Vanuatu condemned the 1986 bombing of Libya by the United States. Lini wrote to Colonel Muammar Gaddafi to express his condolences, notably at the purported death of Gaddafi's daughter, and his dismay that "innocent lives have been taken by the bombs of a superpower". Barak Sopé added that "the United States were wrong, they behaved as terrorists and aggressors", and that "the CIA is involved in all sorts of similar activities. In Nicaragua, the Americans are supporting terrorists."

In 1987, several ni-Vanuatu received "security training" in Libya at their government's request, prompting concern from Bob Hawke's government in Australia. Australia also expressed discomfort at the possible opening of a Libyan embassy in Vanuatu.

The country's relations with Libya proved politically contentious in Vanuatu, including within the ruling Vanua'aku Party.
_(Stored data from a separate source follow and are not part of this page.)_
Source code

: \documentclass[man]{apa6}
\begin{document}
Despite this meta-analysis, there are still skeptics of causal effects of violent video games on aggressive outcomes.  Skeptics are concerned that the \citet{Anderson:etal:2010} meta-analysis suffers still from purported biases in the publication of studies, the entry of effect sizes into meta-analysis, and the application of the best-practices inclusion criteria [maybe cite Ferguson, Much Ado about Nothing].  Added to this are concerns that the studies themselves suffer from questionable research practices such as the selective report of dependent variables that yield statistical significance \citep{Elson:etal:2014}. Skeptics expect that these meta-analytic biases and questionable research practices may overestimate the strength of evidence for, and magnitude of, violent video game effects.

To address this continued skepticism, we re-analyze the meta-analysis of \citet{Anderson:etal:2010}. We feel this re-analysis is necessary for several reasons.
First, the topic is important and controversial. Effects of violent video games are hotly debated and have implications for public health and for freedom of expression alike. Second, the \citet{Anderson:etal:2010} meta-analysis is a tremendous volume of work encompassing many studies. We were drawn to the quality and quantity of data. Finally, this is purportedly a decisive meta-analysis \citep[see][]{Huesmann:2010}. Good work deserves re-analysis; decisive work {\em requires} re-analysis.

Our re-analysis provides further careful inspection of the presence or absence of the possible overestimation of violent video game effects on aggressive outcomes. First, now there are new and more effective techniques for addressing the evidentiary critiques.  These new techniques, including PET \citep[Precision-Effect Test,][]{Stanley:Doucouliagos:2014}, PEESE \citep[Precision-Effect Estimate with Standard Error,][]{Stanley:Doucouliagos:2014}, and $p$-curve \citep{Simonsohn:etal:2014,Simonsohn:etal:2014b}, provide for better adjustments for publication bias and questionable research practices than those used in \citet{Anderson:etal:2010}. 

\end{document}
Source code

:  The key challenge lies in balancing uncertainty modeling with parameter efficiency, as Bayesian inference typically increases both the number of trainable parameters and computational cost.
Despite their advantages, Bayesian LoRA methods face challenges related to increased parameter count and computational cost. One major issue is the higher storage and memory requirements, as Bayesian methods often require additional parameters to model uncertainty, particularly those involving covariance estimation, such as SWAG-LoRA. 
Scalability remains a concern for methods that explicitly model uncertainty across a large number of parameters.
While Prime Minister Walter Lini and party Secretary-General Barak Sopé defended their decision to engage with Libya, Foreign Affairs Minister Sela Molisa was critical. The debate appeared to explain Lini's eventual decision to "postpone indefinitely" the projected opening of a Libyan People's Bureau in Port Vila.

Lini lost office in 1991, and his successors did little to maintain Libyan–ni-Vanuatu relations, which thereafter all but lapsed.

In September 2011, Vanuatu was one of 114 states to vote in favour of awarding Libya's seat in the United Nations to the National Transitional Council, following the ousting of Muammar Gaddafi in the 2011 Libyan civil war.